*DATA FOR PROCESSING*
────────────────────────────────────────
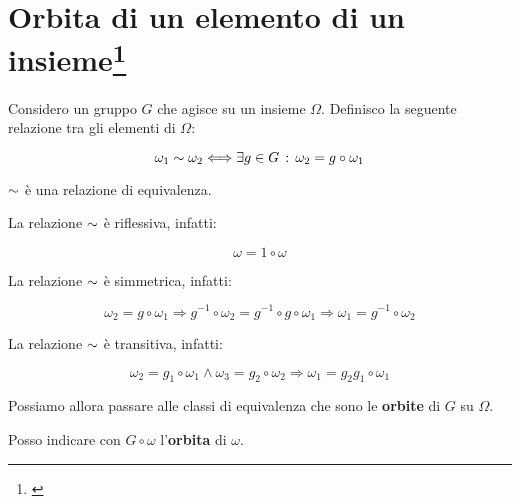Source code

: \section[Orbita di un elemento di un insieme]{Orbita di un elemento di un insieme\footnote{\cite[8 novembre 2021]{lucchini}}}

Considero un gruppo $G$ che agisce su un insieme $\Omega$. Definisco la seguente relazione tra gli elementi di $\Omega$:

\begin{equation}
	\omega_1 \sim \omega_2 \Longleftrightarrow \exists g \in G \,:\, \omega_2 = g \circ \omega_1
\end{equation}

\begin{teorema}
	$\sim$ è una relazione di equivalenza.
\end{teorema}
\begin{dimostrazione}
	La relazione $\sim$ è riflessiva, infatti:
	
	\begin{equation}
		\omega = 1 \circ \omega
	\end{equation}

	La relazione $\sim$ è simmetrica, infatti:
	
	\begin{equation}
		\omega_2 = g \circ \omega_1 \Longrightarrow g^{-1} \circ \omega_2 = g^{-1} \circ g \circ \omega_1 \Longrightarrow \omega_1 = g^{-1} \circ \omega_2
	\end{equation}

	La relazione $\sim$ è transitiva, infatti:
	
	\begin{equation}
		\omega_2 = g_1 \circ \omega_1 \land \omega_3 = g_2 \circ \omega_2 \Longrightarrow \omega_1 = g_2g_1 \circ \omega_1
	\end{equation}
\end{dimostrazione}

Possiamo allora passare alle classi di equivalenza che sono le \textbf{orbite} di $G$ su $\Omega$.

Posso indicare con $G \circ \omega$ l'\textbf{orbita} di $\omega$.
────────────────────────────────────────
*INSTRUCTIONS TO FOLLOW*
Each line above that contains the string "Longrightarrow" should be copied.

*ANSWER SPACE*
		\omega_2 = g \circ \omega_1 \Longrightarrow g^{-1} \circ \omega_2 = g^{-1} \circ g \circ \omega_1 \Longrightarrow \omega_1 = g^{-1} \circ \omega_2
		\omega_2 = g_1 \circ \omega_1 \land \omega_3 = g_2 \circ \omega_2 \Longrightarrow \omega_1 = g_2g_1 \circ \omega_1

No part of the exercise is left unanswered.